Milei has also scrapped a decree calling for gender equality in companies and civil society groups and ended gender-focused training programs. He has repeatedly railed against abortion — or, as he calls it, “murder aggravated by the familial bond.” A lawmaker from his party has presented Congress with legislation demanding the repeal of Argentina’s breakthrough legalization of abortion in 2020.
It’s a far cry from the past years when Argentina became the first country in Latin America to legalize same-sex marriage and a few years later recognized choosing one’s own gender identity as a human right. In 2021, the Fernández administration passed its employment quota law, requiring the state to reserve 1% of all jobs for transgender, transexual or nonbinary people who would otherwise struggle to find formal work.
Before Milei became president, efforts to fulfill the quota were just gaining traction, with 955 transgender people on the public payroll — far below the 5,551 positions allocated to them in compliance with the law. The fate of the legislation is now unclear.
“The quota does not make much sense,” presidential spokesperson Manuel Adorni said. “Each position will be occupied by the best, most capable person, be it a man, a woman, a transvestite or anything else.”
Some 105 transgender people have lost their civil service jobs in the last three months, according to the union representing state workers.
It’s a small drop in the ocean of 15,000 state workers who have been fired as Milei races against the odds to push the state budget into surplus by the year’s end.
But transgender people who benefited from the law insist each layoff has a ripple effect on Argentina’s gender and sexual minorities who remain vulnerable to hate crimes and face widespread discrimination in the labor market. In 2016, 70% of trans women reported making a living from sex work. In 2022, after the law was passed, that figure fell to 56%, according to a study released last year by Buenos Aires government officials.

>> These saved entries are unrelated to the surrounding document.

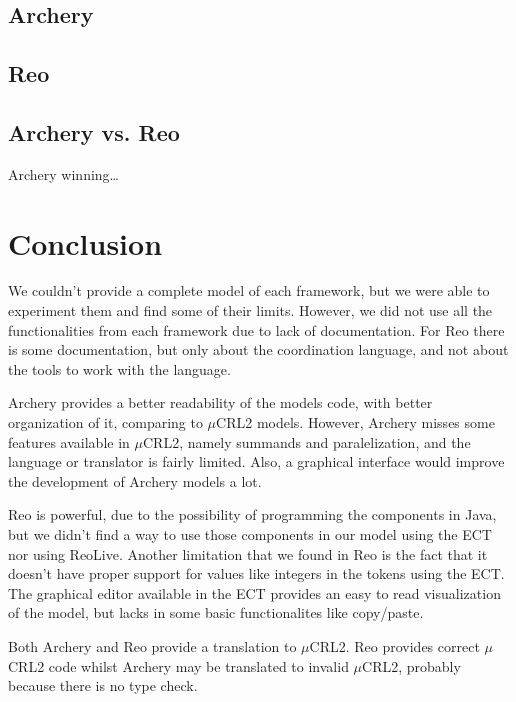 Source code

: \documentclass[a4paper]{article}
\newcommand{\ar}{Archery\xspace}
\newcommand{\re}{Reo\xspace}
\newcommand{\mcrl}{$\mu$CRL2\xspace}
\begin{document}
\subsection{\ar}


\subsection{\re}


\subsection{\ar vs. \re}

\ar winning\dots

%
%
\section{Conclusion}
We couldn't provide a complete model of each framework, but we were able to
experiment them and find some of their limits. However, we did not use all the
functionalities from each framework due to lack of documentation. For \re there
is some documentation, but only about the coordination language, and not about
the tools to work with the language.

\ar provides a better readability of the models code, with better organization
of it, comparing to \mcrl models. However, \ar misses some features available
in \mcrl, namely summands and paralelization, and the language or translator is
fairly limited. Also, a graphical interface would improve the development of
\ar models a lot.

\re is powerful, due to the possibility of programming the components in Java,
but we didn't find a way to use those components in our model using the ECT nor
using ReoLive. Another limitation that we found in \re is the fact that it
doesn't have proper support for values like integers in the tokens using the
ECT. The graphical editor available in the ECT provides an easy to read
visualization of the model, but lacks in some basic functionalites like
copy/paste.

Both \ar and \re provide a translation to \mcrl. \re provides correct \mcrl
code whilst \ar may be translated to invalid \mcrl, probably because there is
no type check.

\end{document}
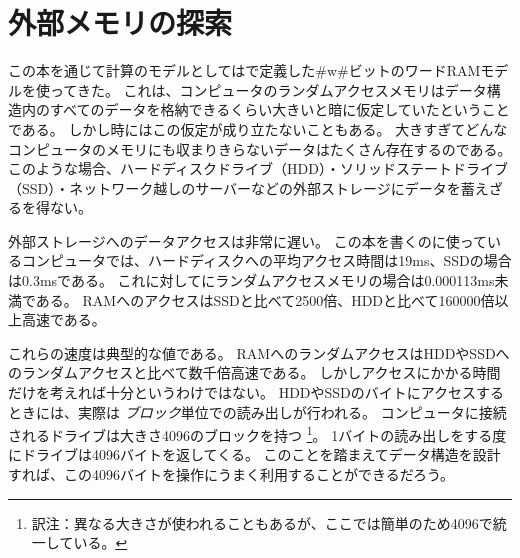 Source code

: \chapter{外部メモリの探索}
この本を通じて計算のモデルとしてはで定義した#w#ビットのワードRAMモデルを使ってきた。
これは、コンピュータのランダムアクセスメモリはデータ構造内のすべてのデータを格納できるくらい大きいと暗に仮定していたということである。
しかし時にはこの仮定が成り立たないこともある。
大きすぎてどんなコンピュータのメモリにも収まりきらないデータはたくさん存在するのである。
このような場合、ハードディスクドライブ（HDD）・ソリッドステートドライブ（SSD）・ネットワーク越しのサーバーなどの外部ストレージにデータを蓄えざるを得ない。

%
%
%
%
外部ストレージへのデータアクセスは非常に遅い。
この本を書くのに使っているコンピュータでは、ハードディスクへの平均アクセス時間は19ms、SSDの場合は0.3msである。
これに対してにランダムアクセスメモリの場合は0.000113ms未満である。
RAMへのアクセスはSSDと比べて2500倍、HDDと比べて160000倍以上高速である。

% 
% 

これらの速度は典型的な値である。
RAMへのランダムアクセスはHDDやSSDへのランダムアクセスと比べて数千倍高速である。
しかしアクセスにかかる時間だけを考えれば十分というわけではない。
HDDやSSDのバイトにアクセスするときには、実際は
\emph{ブロック}単位での読み出しが行われる。
%
コンピュータに接続されるドライブは大きさ4096のブロックを持つ
\footnote{訳注：異なる大きさが使われることもあるが、ここでは簡単のため4096で統一している。}。
1バイトの読み出しをする度にドライブは4096バイトを返してくる。
このことを踏まえてデータ構造を設計すれば、この4096バイトを操作にうまく利用することができるだろう。

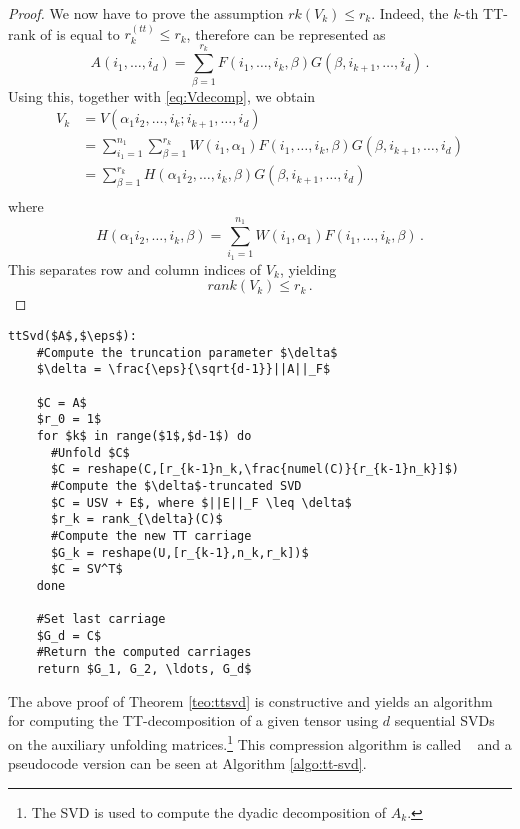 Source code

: \begin{Teo}
\begin{proof}
    We now have to prove the assumption $rk(V_k) \leq r_k$. Indeed, the $k$-th TT-rank of \A is equal to $r^{(tt)}_k \leq r_k$, therefore \A can be represented as
    \begin{equation*}
      A(i_1,\ldots,i_d) = \sum_{\beta=1}^{r_k} F(i_1,\ldots,i_k,\beta) G(\beta,i_{k+1},\ldots,i_d)\, .
    \end{equation*}
    Using this, together with \eqref{eq:Vdecomp}, we obtain
    \begin{align*}
      V_k &= V(\alpha_1 i_2,\ldots,i_k;i_{k+1},\ldots,i_d) \\
      &= \sum_{i_1 = 1}^{n_1} \sum_{\beta = 1}^{r_k} W(i_1, \alpha_1) F(i_1,\ldots,i_k,\beta) G(\beta,i_{k+1},\ldots,i_d) \\
      &= \sum_{\beta = 1}^{r_k} H(\alpha_1 i_2,\ldots,i_k,\beta) G(\beta,i_{k+1},\ldots,i_d) \\
    \end{align*}
    where
    \begin{equation*}
      H(\alpha_1 i_2,\ldots,i_k,\beta) = \sum_{i_1 = 1}^{n_1} W(i_1, \alpha_1) F(i_1,\ldots,i_k,\beta)\, .
    \end{equation*}
    This separates row and column indices of $V_k$, yielding
    \begin{equation*}
      rank(V_k) \leq r_k\, .
    \end{equation*}
  \end{proof}
  
\end{Teo}

\begin{lstlisting}[float, caption=TT-SVD compression algorithm, label=algo:tt-svd, title=TT-SVD compression algorithm]
  ttSvd($A$,$\eps$):
    #Compute the truncation parameter $\delta$
    $\delta = \frac{\eps}{\sqrt{d-1}}||A||_F$
  
    $C = A$
    $r_0 = 1$
    for $k$ in range($1$,$d-1$) do
      #Unfold $C$
      $C = reshape(C,[r_{k-1}n_k,\frac{numel(C)}{r_{k-1}n_k}]$)
      #Compute the $\delta$-truncated SVD
      $C = USV + E$, where $||E||_F \leq \delta$
      $r_k = rank_{\delta}(C)$
      #Compute the new TT carriage
      $G_k = reshape(U,[r_{k-1},n_k,r_k])$
      $C = SV^T$
    done
    
    #Set last carriage
    $G_d = C$
    #Return the computed carriages
    return $G_1, G_2, \ldots, G_d$
\end{lstlisting}

The above proof of Theorem \ref{teo:ttsvd} is constructive and yields an algorithm for computing the TT-decomposition of a given tensor using $d$ sequential SVDs on the auxiliary unfolding matrices.\footnote{The SVD is used to compute the dyadic decomposition of $A_k$.} This  compression algorithm is called ~\cite{oseledets2011tt} and a pseudocode version can be seen at Algorithm \ref{algo:tt-svd}.

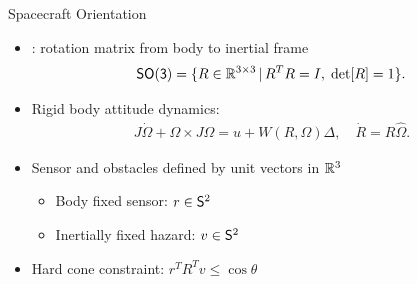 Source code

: \begin{frame}{Spacecraft Orientation} %

\begin{itemize}

    \item {}: rotation matrix from body to inertial frame
     \[\SO =  \{R\in\R^{3\times 3}\,|\, R^TR=I,\;\mathrm{det}[R]=1\} . \]
    \item Rigid body attitude dynamics:
    \begin{gather*}
        J\dot\Omega + \Omega\times J\Omega = u+W(R,\Omega)\Delta , \quad \dot R = R\hat\Omega .
    \end{gather*}

    \item Sensor and obstacles defined by unit vectors in \( \R^3 \) 
        \begin{itemize}
            \item Body fixed sensor: \( r \in \S^2\)
            \item Inertially fixed hazard: \( v \in \S^2 \)
        \end{itemize} 
    \item Hard cone constraint: \( r^T R^T v \leq \cos \theta \)
    
\end{itemize}
\end{frame}   %

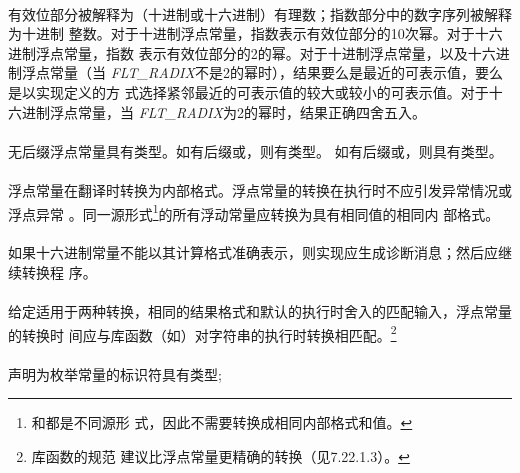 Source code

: {\semantic
\paragraph{}
有效位部分被解释为（十进制或十六进制）有理数；指数部分中的数字序列被解释为十进制
整数。对于十进制浮点常量，指数表示有效位部分的10次幂。对于十六进制浮点常量，指数
表示有效位部分的2的幂。对于十进制浮点常量，以及十六进制浮点常量（当
\textit{FLT\_RADIX}不是2的幂时），结果要么是最近的可表示值，要么是以实现定义的方
式选择紧邻最近的可表示值的较大或较小的可表示值。对于十六进制浮点常量，当
\textit{FLT\_RADIX}为2的幂时，结果正确四舍五入。

\paragraph{}
无后缀浮点常量具有类型。如有后缀或，则有类型。
如有后缀或，则具有类型。

\paragraph{}
浮点常量在翻译时转换为内部格式。浮点常量的转换在执行时不应引发异常情况或浮点异常
。同一源形式\footnote{和都是不同源形
式，因此不需要转换成相同内部格式和值。}的所有浮动常量应转换为具有相同值的相同内
部格式。

\recprac
\paragraph{}
如果十六进制常量不能以其计算格式准确表示，则实现应生成诊断消息；然后应继续转换程
序。

\paragraph{}
给定适用于两种转换，相同的结果格式和默认的执行时舍入的匹配输入，浮点常量的转换时
间应与库函数（如）对字符串的执行时转换相匹配。\footnote{库函数的规范
建议比浮点常量更精确的转换（见7.22.1.3）。}

\syntax
\paragraph{}

\semantic
\paragraph{}
声明为枚举常量的标识符具有类型;

}
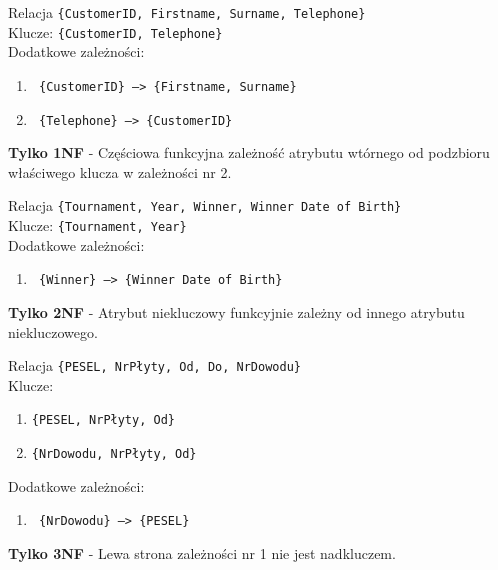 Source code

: \documentclass[a5paper,6pt]{article}
\begin{document}
    Relacja \texttt{\{CustomerID, Firstname, Surname, Telephone\}}\\
    Klucze: \texttt{\{CustomerID, Telephone\}}\\
    Dodatkowe zależności:
    \begin{enumerate}
        \item \texttt{ \{CustomerID\} --> \{Firstname, Surname\}}
        \item \texttt{ \{Telephone\} --> \{CustomerID\}}
    \end{enumerate}

    \begin{tcolorbox}
    \textbf{Tylko 1NF} - Częściowa funkcyjna zależność atrybutu wtórnego od
    podzbioru właściwego klucza w zależności nr 2.
    \end{tcolorbox}

\pagebreak

    Relacja \texttt{\{Tournament, Year, Winner, Winner Date of Birth\}}\\
    Klucze: \texttt{\{Tournament, Year\}}\\
    Dodatkowe zależności:
    \begin{enumerate}
        \item \texttt{ \{Winner\} --> \{Winner Date of Birth\}}
    \end{enumerate}

    \begin{tcolorbox}
    \textbf{Tylko 2NF} - Atrybut niekluczowy funkcyjnie zależny od innego
    atrybutu niekluczowego.
    \end{tcolorbox}

    \vskip 0.5cm
    Relacja \texttt{\{PESEL, NrPłyty, Od, Do, NrDowodu\}}\\
    Klucze:
    \begin{enumerate}
        \item \texttt{\{PESEL, NrPłyty, Od\}}
        \item \texttt{\{NrDowodu, NrPłyty, Od\}}
    \end{enumerate}

    Dodatkowe zależności:
    \begin{enumerate}
        \item \texttt{ \{NrDowodu\} --> \{PESEL\}}
    \end{enumerate}

    \begin{tcolorbox}
    \textbf{Tylko 3NF} - Lewa strona zależności nr 1 nie jest nadkluczem.
    \end{tcolorbox}
\end{document}
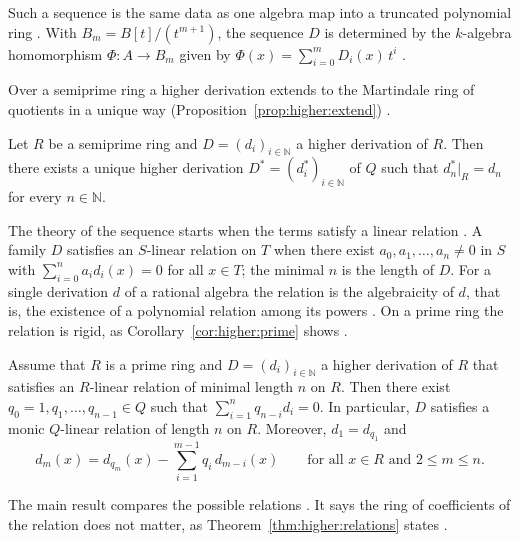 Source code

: Such a sequence is the same data as one algebra map into a truncated
polynomial ring \cite[p.~2984]{NarvaezMacarro2009}. With
$B_m=B[t]/(t^{m+1})$, the sequence $D$ is determined by the $k$-algebra
homomorphism $\Phi\colon A\to B_m$ given by
$\Phi(x)=\sum_{i=0}^{m} D_i(x)\,t^i$ \cite[p.~2984]{NarvaezMacarro2009}.

Over a semiprime ring a higher derivation extends to the Martindale ring of
quotients in a unique way (Proposition~\ref{prop:higher:extend}) \cite[p.~2323]{FerreroHaetinger2002}.

\begin{proposition}\label{prop:higher:extend}
Let $R$ be a semiprime ring and $D=(d_i)_{i\in\mathbb{N}}$ a higher
derivation of $R$. Then there exists a unique higher derivation
$D^{*}=(d^{*}_i)_{i\in\mathbb{N}}$ of $Q$ such that
$d^{*}_n|_R=d_n$ for every $n\in\mathbb{N}$.
\end{proposition}

The theory of the sequence starts when the terms satisfy a linear relation
\cite[p.~2323]{FerreroHaetinger2002}. A family $D$ satisfies an $S$-linear
relation on $T$ when there exist $a_0,a_1,\dots,a_n\neq 0$ in $S$ with
$\sum_{i=0}^{n} a_i d_i(x)=0$ for all $x\in T$; the minimal $n$ is the
length of $D$. For a single derivation $d$ of a rational algebra the
relation is the algebraicity of $d$, that is, the existence of a polynomial
relation among its powers \cite[p.~2322]{FerreroHaetinger2002}. On a prime
ring the relation is rigid, as Corollary~\ref{cor:higher:prime} shows
\cite[p.~2325]{FerreroHaetinger2002}.

\begin{corollary}\label{cor:higher:prime}
Assume that $R$ is a prime ring and $D=(d_i)_{i\in\mathbb{N}}$ a higher
derivation of $R$ that satisfies an $R$-linear relation of minimal length
$n$ on $R$. Then there exist $q_0=1,q_1,\dots,q_{n-1}\in Q$ such that
$\sum_{i=1}^{n} q_{n-i} d_i=0$. In particular, $D$ satisfies a monic
$Q$-linear relation of length $n$ on $R$. Moreover, $d_1=d_{q_1}$ and
\begin{equation*}
d_m(x)=d_{q_m}(x)-\sum_{i=1}^{m-1} q_i\,d_{m-i}(x)
\qquad\text{for all }x\in R\text{ and }2\leq m\leq n.
\end{equation*}
\end{corollary}

The main result compares the possible relations
\cite[pp.~2327--2328]{FerreroHaetinger2002}. It says the ring of
coefficients of the relation does not matter, as
Theorem~\ref{thm:higher:relations} states
\cite[p.~2327]{FerreroHaetinger2002}.

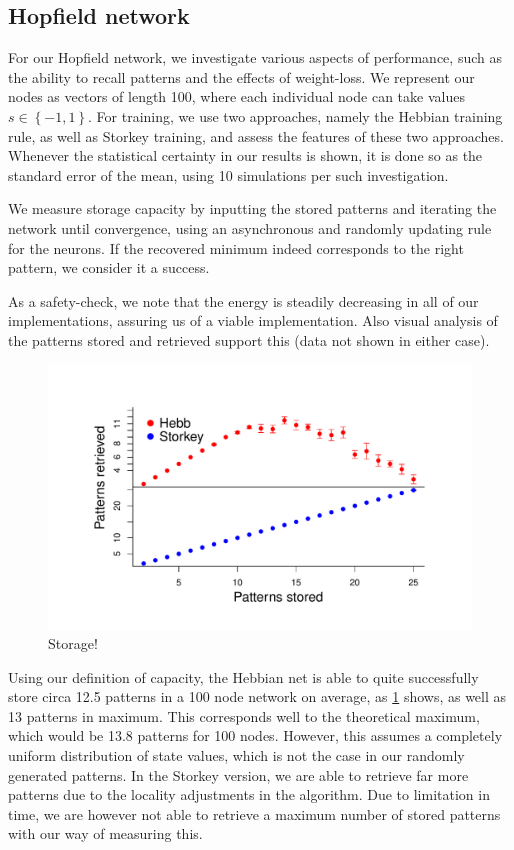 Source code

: \documentclass[10pt]{article}
\theoremstyle{plain}
\begin{document}
\begin{multicols*}{2}
\subsection*{Hopfield network}
For our Hopfield network, we investigate various aspects of performance, such as
the ability to recall patterns and the effects of weight-loss. We represent our
nodes as vectors of length 100, where each individual node can take values
$s \in \left\{ -1,1 \right\}$. For training, we use two approaches, namely the
Hebbian training rule, as well as Storkey training, and assess the features of
these two approaches. Whenever the statistical certainty in our results is
shown, it is done so as the standard error of the mean, using 10 simulations per
such investigation.

We measure storage capacity by inputting the stored patterns and iterating the network
until convergence, using an asynchronous and randomly updating rule for the neurons.
If the recovered minimum indeed corresponds to the right pattern, we consider it a
success. 

As a safety-check, we note that the energy is steadily decreasing in all of our
implementations, assuring us of a viable implementation. Also visual analysis of
the patterns stored and retrieved support this (data not shown in either case).

\begin{figure}[H]
  \centering
  \includegraphics[trim={0 1cm 0 1.cm}, clip, scale=.4]{storage}
  \caption{Storage!}
  \label{fig:storage}
\end{figure}

Using our definition of capacity, the Hebbian net is able to quite successfully
store circa 12.5 patterns in a 100 node network on average, as
\cref{fig:storage} shows, as well as 13 patterns in maximum. This corresponds
well to the theoretical maximum, which would be 13.8 patterns for 100 nodes.
However, this assumes a completely uniform distribution of state values, which
is not the case in our randomly generated patterns. In the Storkey version, we
are able to retrieve far more patterns due to the locality adjustments in the
algorithm. Due to limitation in time, we are however not able to retrieve a
maximum number of stored patterns with our way of measuring this.


\end{multicols*}
\end{document}
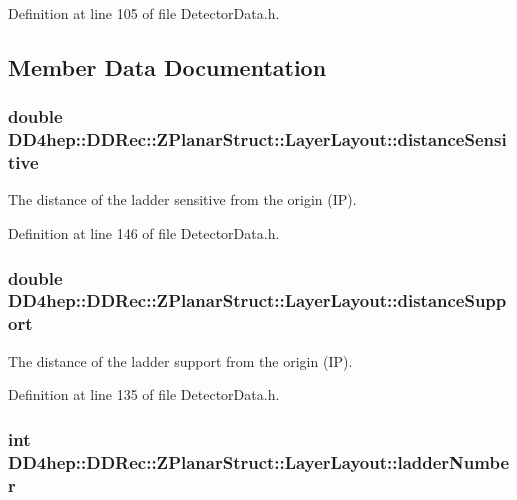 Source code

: Definition at line 105 of file DetectorData.h.

\subsection{Member Data Documentation}
\hypertarget{struct_d_d4hep_1_1_d_d_rec_1_1_z_planar_struct_1_1_layer_layout_a3bff9db37d2d2cb49055c2bd59c69ebd}{
\subsubsection[{distanceSensitive}]{\setlength{\rightskip}{0pt plus 5cm}double {\bf DD4hep::DDRec::ZPlanarStruct::LayerLayout::distanceSensitive}}}
\label{struct_d_d4hep_1_1_d_d_rec_1_1_z_planar_struct_1_1_layer_layout_a3bff9db37d2d2cb49055c2bd59c69ebd}


The distance of the ladder sensitive from the origin (IP). 

Definition at line 146 of file DetectorData.h.\hypertarget{struct_d_d4hep_1_1_d_d_rec_1_1_z_planar_struct_1_1_layer_layout_ad8dd683017ec90bd4663b66fce126208}{
\subsubsection[{distanceSupport}]{\setlength{\rightskip}{0pt plus 5cm}double {\bf DD4hep::DDRec::ZPlanarStruct::LayerLayout::distanceSupport}}}
\label{struct_d_d4hep_1_1_d_d_rec_1_1_z_planar_struct_1_1_layer_layout_ad8dd683017ec90bd4663b66fce126208}


The distance of the ladder support from the origin (IP). 

Definition at line 135 of file DetectorData.h.\hypertarget{struct_d_d4hep_1_1_d_d_rec_1_1_z_planar_struct_1_1_layer_layout_ae351fc83c681934cc2bd3b9032224392}{
\subsubsection[{ladderNumber}]{\setlength{\rightskip}{0pt plus 5cm}int {\bf DD4hep::DDRec::ZPlanarStruct::LayerLayout::ladderNumber}}}
\label{struct_d_d4hep_1_1_d_d_rec_1_1_z_planar_struct_1_1_layer_layout_ae351fc83c681934cc2bd3b9032224392}


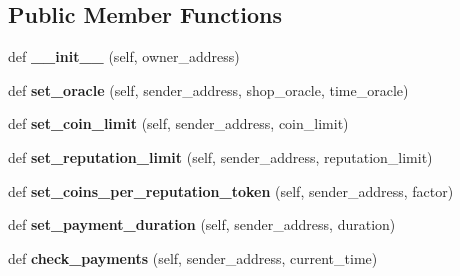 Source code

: \subsection*{Public Member Functions}
\begin{DoxyCompactItemize}
\item 
\mbox{\label{class_smart_contract_1_1_smart_contract_ae0684adf8d361d2cb2ab0f3e915956c9}} 
def {\bfseries \+\_\+\+\_\+init\+\_\+\+\_\+} (self, owner\+\_\+address)
\item 
\mbox{\label{class_smart_contract_1_1_smart_contract_a1d9defa78b63a8f0aa1bee8dced6df03}} 
def {\bfseries set\+\_\+oracle} (self, sender\+\_\+address, shop\+\_\+oracle, time\+\_\+oracle)
\item 
\mbox{\label{class_smart_contract_1_1_smart_contract_a654ecc9286669fd414850ae961ab0e3a}} 
def {\bfseries set\+\_\+coin\+\_\+limit} (self, sender\+\_\+address, coin\+\_\+limit)
\item 
\mbox{\label{class_smart_contract_1_1_smart_contract_ad5f5a707acec0876eefca40a7094af10}} 
def {\bfseries set\+\_\+reputation\+\_\+limit} (self, sender\+\_\+address, reputation\+\_\+limit)
\item 
\mbox{\label{class_smart_contract_1_1_smart_contract_ac6c47b1b975447866a59d16d92fe882e}} 
def {\bfseries set\+\_\+coins\+\_\+per\+\_\+reputation\+\_\+token} (self, sender\+\_\+address, factor)
\item 
\mbox{\label{class_smart_contract_1_1_smart_contract_adc1c69e80e6e11fde584bbcd37284f85}} 
def {\bfseries set\+\_\+payment\+\_\+duration} (self, sender\+\_\+address, duration)
\item 
\mbox{\label{class_smart_contract_1_1_smart_contract_aacb8fa6992072fdf90415fda78a66148}} 
def {\bfseries check\+\_\+payments} (self, sender\+\_\+address, current\+\_\+time)
\item 
\mbox{\label{class_smart_contract_1_1_smart_contract_a7630d7053219be5ff175701637523e1a}} 

\end{DoxyCompactItemize}
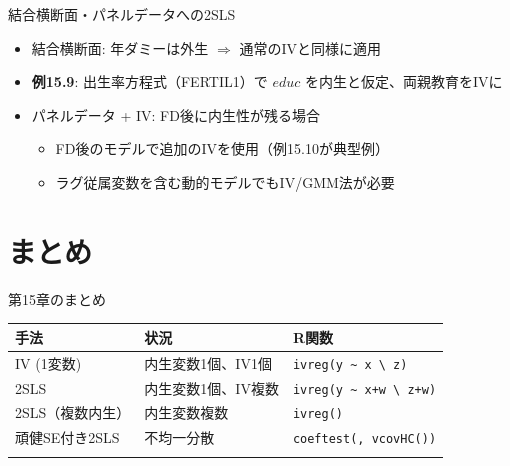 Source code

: \documentclass[
  ignorenonframetext,
]{beamer}
\providecommand{\tightlist}{%
  \setlength{\itemsep}{0pt}\setlength{\parskip}{0pt}}
\begin{document}
\begin{frame}{結合横断面・パネルデータへの2SLS}
\label{ux7d50ux5408ux6a2aux65adux9762ux30d1ux30cdux30ebux30c7ux30fcux30bfux3078ux306e2sls}
\begin{itemize}
\tightlist
\item
  結合横断面: 年ダミーは外生 \(\Rightarrow\) 通常のIVと同様に適用
\item
  \textbf{例15.9}: 出生率方程式（FERTIL1）で \(educ\)
  を内生と仮定、両親教育をIVに
\item
  パネルデータ + IV: FD後に内生性が残る場合

  \begin{itemize}
  \tightlist
  \item
    FD後のモデルで追加のIVを使用（例15.10が典型例）
  \item
    ラグ従属変数を含む動的モデルでもIV/GMM法が必要
  \end{itemize}
\end{itemize}
\end{frame}

\section{まとめ}\label{ux307eux3068ux3081}

\begin{frame}[fragile]{第15章のまとめ}
\label{ux7b2c15ux7ae0ux306eux307eux3068ux3081}
\footnotesize

\begin{longtable}[]{@{}lll@{}}
\toprule\noalign{}
手法 & 状況 & R関数 \\
\midrule\noalign{}
\endhead
IV (1変数) & 内生変数1個、IV1個 &
\texttt{ivreg(y\ \textasciitilde{}\ x\ \textbackslash{}\textbar{}\ z)} \\
2SLS & 内生変数1個、IV複数 &
\texttt{ivreg(y\ \textasciitilde{}\ x+w\ \textbackslash{}\textbar{}\ z+w)} \\
2SLS（複数内生） & 内生変数複数 & \texttt{ivreg()} \\
頑健SE付き2SLS & 不均一分散 & \texttt{coeftest(,\ vcovHC())} \\
\bottomrule\noalign{}
\end{longtable}

\normalsize
\end{frame}
\end{document}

“The quota, for me, meant the possibility of changing my life,” Salva said.
Milei’s libertarian administration says the layoffs are part of its austerity program and not targeted at LGBTQ+ people. Milei has also Argentina’s currency, slashed subsidies, eliminated price controls and closed other government ministries unrelated to gender and sexual identity.
But those in the LGBTQ+ community insist the president’s populist shock doctrine disproportionately affects them. In his much-memed Davos speech, Milei slammed “women’s ministries and international (feminist) organizations” for employing “bureaucrats who do not contribute anything to society.”
“There is a focus here,” said Clarisa Gambera, a gender specialist at one of Argentina’s main labor unions. “Many of these people worked in gender offices of public departments that were dismantled.”
LGBTQ+ activists have fought back the way the government’s many other political opponents have — on the streets.
“We obtained our rights thanks to many warriors who gave up their lives for this cause,” Ariel Heredia, a recently fired state worker who identifies as nonbinary, said at a recent protest in Buenos Aires. After being laid off, Heredia, 36, lost health insurance he needed to access anti-HIV medication.
In his hunt for find work, Heredia says he may need to dress as a cisgender man, hiding an identity he struggled for years to accept.
“It’s a contradiction for me,” Heredia said. “But I have to adapt.”